> [What you will do] Beginning with the first line below, please restate each line exactly, down to and including the line containing "April 8, 2020~~•~".

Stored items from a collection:
------------------------

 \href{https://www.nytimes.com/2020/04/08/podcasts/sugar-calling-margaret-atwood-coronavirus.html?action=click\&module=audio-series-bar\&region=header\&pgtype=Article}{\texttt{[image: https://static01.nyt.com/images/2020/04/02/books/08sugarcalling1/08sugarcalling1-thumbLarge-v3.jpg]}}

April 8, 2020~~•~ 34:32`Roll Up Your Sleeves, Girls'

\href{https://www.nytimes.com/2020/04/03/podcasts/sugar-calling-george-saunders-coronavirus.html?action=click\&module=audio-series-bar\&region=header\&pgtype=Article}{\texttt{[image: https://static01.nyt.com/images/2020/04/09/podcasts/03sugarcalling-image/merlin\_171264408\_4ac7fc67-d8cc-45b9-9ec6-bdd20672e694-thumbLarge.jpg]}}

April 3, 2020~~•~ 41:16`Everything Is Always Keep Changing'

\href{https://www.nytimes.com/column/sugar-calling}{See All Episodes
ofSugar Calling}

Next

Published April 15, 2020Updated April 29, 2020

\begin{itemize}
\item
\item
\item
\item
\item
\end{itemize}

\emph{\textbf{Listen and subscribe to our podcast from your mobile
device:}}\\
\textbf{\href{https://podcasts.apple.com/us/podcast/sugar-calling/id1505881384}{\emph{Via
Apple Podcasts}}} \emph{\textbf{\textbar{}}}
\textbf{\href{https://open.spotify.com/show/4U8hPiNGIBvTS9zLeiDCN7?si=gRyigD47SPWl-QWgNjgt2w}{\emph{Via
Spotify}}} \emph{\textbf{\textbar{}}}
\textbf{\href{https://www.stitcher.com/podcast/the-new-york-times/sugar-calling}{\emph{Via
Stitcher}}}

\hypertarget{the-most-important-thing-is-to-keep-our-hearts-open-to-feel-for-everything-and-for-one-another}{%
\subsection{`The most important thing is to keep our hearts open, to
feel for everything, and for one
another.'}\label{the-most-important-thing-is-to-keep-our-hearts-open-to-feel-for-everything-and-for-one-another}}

------------------------

> [Result]
 \href{https://www.nytimes.com/2020/04/08/podcasts/sugar-calling-margaret-atwood-coronavirus.html?action=click\&module=audio-series-bar\&region=header\&pgtype=Article}{\texttt{[image: https://static01.nyt.com/images/2020/04/02/books/08sugarcalling1/08sugarcalling1-thumbLarge-v3.jpg]}}

April 8, 2020~~•~ 34:32`Roll Up Your Sleeves, Girls'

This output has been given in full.